• _ABOUT THIS TASK_
For the material below, return exactly the lines starting at the one holding "- Embedding은 중간 loss term에 의해 optimize됩니다" and ending at the one holding "- 이 loss term은 dictionary를 update하는 것에만 사용됩니다", counting both as part of the range.

• _EXTRACTED ENTRIES_
○ ○ ○ ○

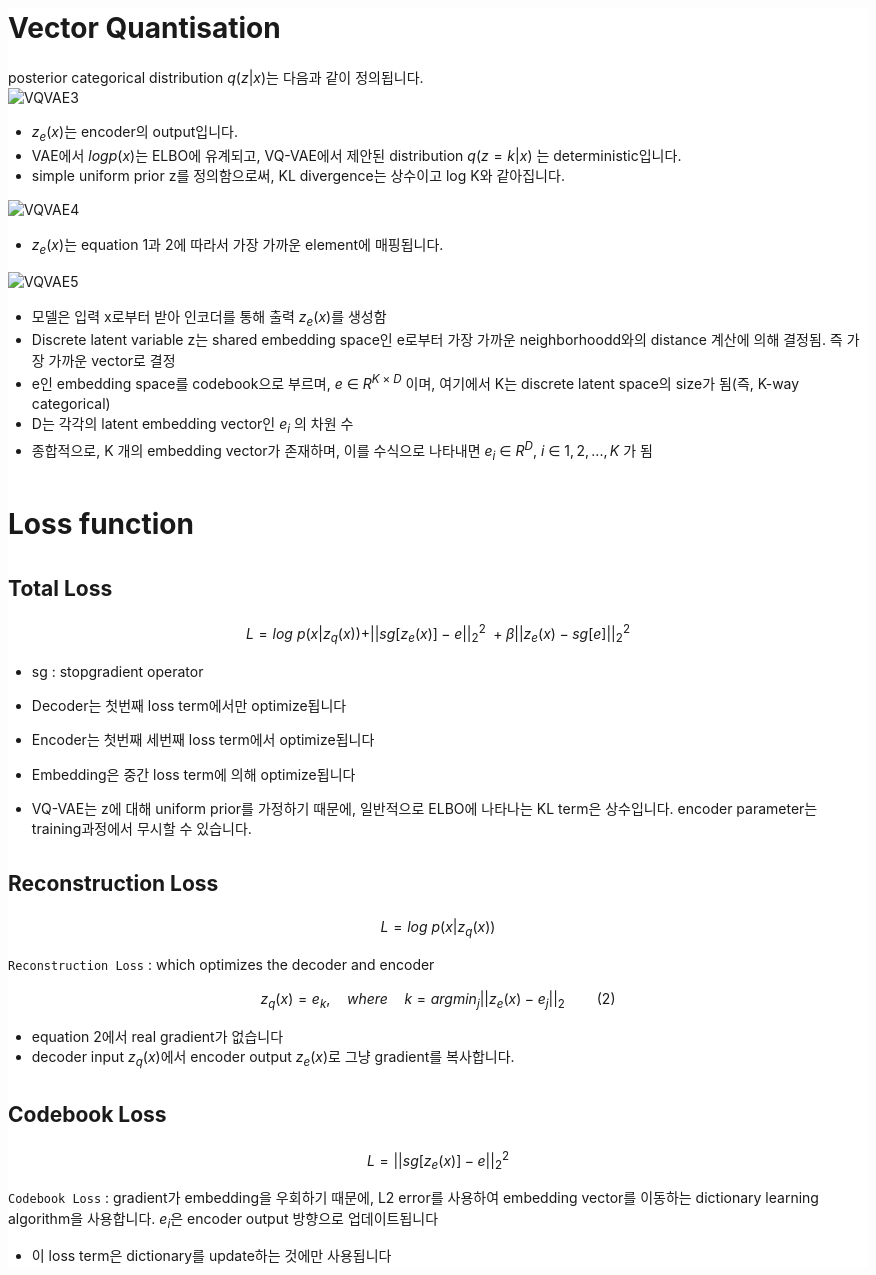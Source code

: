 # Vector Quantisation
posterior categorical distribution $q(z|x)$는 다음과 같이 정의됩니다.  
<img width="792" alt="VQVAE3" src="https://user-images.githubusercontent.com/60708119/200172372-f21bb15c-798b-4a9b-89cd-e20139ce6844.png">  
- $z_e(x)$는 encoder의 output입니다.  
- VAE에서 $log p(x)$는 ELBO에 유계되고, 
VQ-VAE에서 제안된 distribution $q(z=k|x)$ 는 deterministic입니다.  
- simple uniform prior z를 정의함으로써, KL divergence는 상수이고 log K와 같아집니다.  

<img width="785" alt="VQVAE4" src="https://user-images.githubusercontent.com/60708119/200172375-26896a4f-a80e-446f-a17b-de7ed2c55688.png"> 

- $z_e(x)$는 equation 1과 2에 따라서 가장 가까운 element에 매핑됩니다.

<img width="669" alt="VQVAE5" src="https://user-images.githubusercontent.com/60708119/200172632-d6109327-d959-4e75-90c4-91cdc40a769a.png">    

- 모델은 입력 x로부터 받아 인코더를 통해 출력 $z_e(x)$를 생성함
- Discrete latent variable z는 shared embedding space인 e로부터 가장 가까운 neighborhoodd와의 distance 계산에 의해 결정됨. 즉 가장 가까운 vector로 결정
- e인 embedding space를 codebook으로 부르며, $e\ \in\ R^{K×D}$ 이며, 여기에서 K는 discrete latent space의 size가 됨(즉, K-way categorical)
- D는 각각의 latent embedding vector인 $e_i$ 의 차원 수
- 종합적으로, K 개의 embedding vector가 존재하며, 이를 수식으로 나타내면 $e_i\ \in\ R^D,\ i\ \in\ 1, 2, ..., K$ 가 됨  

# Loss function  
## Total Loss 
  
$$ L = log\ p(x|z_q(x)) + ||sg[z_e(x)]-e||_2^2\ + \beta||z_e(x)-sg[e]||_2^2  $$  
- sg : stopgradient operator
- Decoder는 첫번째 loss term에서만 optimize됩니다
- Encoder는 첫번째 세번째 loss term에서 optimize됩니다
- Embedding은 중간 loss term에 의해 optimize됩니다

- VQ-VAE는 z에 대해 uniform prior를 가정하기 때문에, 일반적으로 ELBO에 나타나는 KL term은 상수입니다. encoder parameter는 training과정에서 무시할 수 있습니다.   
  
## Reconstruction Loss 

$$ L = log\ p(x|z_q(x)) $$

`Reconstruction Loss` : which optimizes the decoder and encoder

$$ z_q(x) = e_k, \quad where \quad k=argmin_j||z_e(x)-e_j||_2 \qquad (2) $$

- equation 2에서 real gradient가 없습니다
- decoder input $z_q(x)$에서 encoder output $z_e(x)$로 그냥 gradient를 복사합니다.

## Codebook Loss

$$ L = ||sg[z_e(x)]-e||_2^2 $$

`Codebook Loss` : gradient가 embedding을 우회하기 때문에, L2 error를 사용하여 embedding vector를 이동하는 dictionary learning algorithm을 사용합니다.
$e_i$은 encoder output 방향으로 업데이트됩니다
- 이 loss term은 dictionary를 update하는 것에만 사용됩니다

○ ○ ○ ○

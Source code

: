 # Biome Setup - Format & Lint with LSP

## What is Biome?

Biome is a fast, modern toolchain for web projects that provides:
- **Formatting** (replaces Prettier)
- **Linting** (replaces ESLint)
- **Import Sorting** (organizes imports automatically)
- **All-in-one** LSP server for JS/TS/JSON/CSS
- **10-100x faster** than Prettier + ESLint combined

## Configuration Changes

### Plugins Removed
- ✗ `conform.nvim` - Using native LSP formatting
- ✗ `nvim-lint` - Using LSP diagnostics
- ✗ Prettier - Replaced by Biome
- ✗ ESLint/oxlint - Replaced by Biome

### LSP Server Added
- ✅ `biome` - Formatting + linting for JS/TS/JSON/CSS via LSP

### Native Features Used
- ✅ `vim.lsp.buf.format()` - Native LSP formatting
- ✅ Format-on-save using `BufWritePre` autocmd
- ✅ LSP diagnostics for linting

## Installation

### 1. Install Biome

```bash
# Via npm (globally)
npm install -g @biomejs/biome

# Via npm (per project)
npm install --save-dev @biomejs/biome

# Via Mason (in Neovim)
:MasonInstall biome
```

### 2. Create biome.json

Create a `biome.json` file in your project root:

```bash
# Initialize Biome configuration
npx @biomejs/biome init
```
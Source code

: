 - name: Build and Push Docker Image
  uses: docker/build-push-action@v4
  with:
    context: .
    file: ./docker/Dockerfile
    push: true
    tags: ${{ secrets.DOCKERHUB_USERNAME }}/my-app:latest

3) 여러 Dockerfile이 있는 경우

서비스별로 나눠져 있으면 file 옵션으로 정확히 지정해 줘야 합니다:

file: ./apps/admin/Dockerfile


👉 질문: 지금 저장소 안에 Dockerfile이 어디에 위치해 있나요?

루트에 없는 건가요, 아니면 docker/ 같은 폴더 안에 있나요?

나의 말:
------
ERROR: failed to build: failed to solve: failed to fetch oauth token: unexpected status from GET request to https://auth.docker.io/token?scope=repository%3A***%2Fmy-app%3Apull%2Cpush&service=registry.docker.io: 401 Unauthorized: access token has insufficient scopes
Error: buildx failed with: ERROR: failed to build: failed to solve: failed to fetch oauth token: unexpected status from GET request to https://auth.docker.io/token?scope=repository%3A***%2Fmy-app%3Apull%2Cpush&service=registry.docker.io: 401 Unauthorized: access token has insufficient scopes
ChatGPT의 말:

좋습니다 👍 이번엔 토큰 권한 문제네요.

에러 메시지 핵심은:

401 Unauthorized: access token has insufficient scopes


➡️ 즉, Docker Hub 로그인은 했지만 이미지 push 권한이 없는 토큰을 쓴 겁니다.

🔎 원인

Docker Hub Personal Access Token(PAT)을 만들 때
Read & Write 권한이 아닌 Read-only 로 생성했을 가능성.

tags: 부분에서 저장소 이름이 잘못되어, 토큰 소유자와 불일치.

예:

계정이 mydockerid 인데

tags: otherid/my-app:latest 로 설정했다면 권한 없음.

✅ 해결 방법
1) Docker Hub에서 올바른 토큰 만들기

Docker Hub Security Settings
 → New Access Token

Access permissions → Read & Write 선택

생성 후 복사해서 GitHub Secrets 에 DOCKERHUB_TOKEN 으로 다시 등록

○ ○ ○ ○

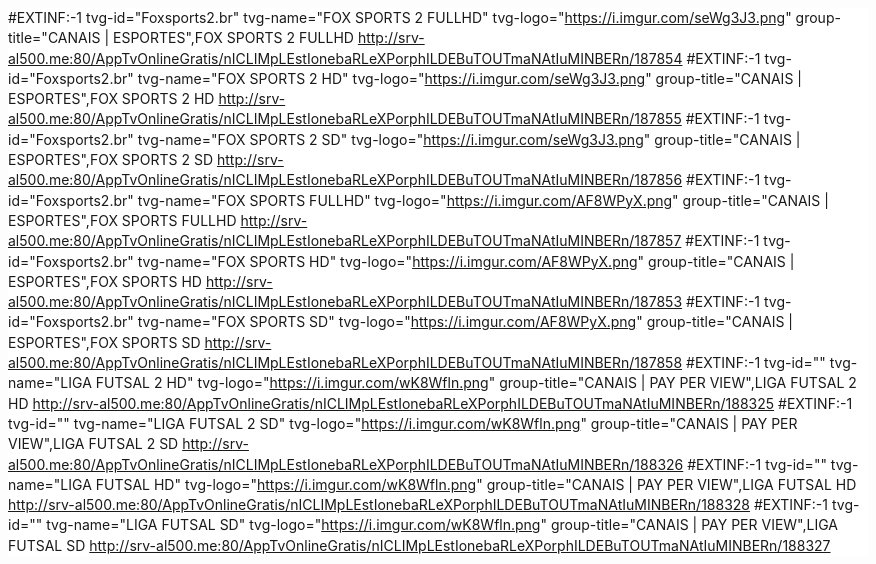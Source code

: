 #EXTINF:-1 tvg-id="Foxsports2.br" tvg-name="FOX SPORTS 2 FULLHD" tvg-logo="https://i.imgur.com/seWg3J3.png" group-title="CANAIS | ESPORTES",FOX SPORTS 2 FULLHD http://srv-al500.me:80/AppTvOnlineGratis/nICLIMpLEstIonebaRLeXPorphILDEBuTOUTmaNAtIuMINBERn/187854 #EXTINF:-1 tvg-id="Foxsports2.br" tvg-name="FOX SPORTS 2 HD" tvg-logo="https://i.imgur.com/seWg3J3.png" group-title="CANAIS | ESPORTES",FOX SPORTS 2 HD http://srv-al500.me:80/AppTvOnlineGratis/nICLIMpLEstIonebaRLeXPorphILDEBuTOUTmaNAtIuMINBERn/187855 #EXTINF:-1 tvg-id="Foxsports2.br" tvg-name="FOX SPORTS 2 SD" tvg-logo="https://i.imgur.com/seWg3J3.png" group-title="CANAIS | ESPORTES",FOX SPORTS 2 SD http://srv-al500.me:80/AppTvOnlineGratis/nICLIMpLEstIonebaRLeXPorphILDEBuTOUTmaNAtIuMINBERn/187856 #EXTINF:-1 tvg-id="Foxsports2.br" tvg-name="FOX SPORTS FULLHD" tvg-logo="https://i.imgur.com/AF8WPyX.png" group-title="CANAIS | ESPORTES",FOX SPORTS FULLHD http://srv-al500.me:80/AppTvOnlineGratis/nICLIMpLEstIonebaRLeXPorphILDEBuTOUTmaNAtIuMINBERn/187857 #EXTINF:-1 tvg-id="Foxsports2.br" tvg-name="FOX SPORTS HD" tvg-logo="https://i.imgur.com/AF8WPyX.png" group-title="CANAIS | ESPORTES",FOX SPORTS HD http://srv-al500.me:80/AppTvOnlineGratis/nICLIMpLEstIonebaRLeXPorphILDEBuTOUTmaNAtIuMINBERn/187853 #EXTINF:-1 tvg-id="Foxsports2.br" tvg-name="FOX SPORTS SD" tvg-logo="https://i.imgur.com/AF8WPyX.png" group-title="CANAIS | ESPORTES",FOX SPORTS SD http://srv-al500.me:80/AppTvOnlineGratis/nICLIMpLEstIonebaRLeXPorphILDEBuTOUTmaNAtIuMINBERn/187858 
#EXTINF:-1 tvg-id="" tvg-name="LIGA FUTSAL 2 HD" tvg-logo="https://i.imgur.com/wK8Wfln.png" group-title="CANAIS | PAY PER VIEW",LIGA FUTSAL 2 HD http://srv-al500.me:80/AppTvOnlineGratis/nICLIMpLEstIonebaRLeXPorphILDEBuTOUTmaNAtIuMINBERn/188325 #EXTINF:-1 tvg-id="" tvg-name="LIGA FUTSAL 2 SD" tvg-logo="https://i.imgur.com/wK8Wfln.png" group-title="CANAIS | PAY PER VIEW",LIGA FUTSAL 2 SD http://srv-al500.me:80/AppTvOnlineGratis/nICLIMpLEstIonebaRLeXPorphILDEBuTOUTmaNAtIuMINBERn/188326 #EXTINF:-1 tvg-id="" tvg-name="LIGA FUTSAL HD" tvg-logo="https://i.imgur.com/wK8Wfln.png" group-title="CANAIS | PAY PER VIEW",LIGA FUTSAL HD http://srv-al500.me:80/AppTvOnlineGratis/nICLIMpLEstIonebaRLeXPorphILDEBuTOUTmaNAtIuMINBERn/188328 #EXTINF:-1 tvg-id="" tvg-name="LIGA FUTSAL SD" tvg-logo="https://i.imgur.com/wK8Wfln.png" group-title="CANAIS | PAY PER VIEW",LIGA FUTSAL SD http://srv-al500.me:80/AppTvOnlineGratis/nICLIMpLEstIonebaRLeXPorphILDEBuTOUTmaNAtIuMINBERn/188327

○ ○ ○ ○

• _WRITTEN SOLUTION_
- Embedding은 중간 loss term에 의해 optimize됩니다

- VQ-VAE는 z에 대해 uniform prior를 가정하기 때문에, 일반적으로 ELBO에 나타나는 KL term은 상수입니다. encoder parameter는 training과정에서 무시할 수 있습니다.   
  
## Reconstruction Loss 

$$ L = log\ p(x|z_q(x)) $$

`Reconstruction Loss` : which optimizes the decoder and encoder

$$ z_q(x) = e_k, \quad where \quad k=argmin_j||z_e(x)-e_j||_2 \qquad (2) $$

- equation 2에서 real gradient가 없습니다
- decoder input $z_q(x)$에서 encoder output $z_e(x)$로 그냥 gradient를 복사합니다.

## Codebook Loss

$$ L = ||sg[z_e(x)]-e||_2^2 $$

`Codebook Loss` : gradient가 embedding을 우회하기 때문에, L2 error를 사용하여 embedding vector를 이동하는 dictionary learning algorithm을 사용합니다.
$e_i$은 encoder output 방향으로 업데이트됩니다
- 이 loss term은 dictionary를 update하는 것에만 사용됩니다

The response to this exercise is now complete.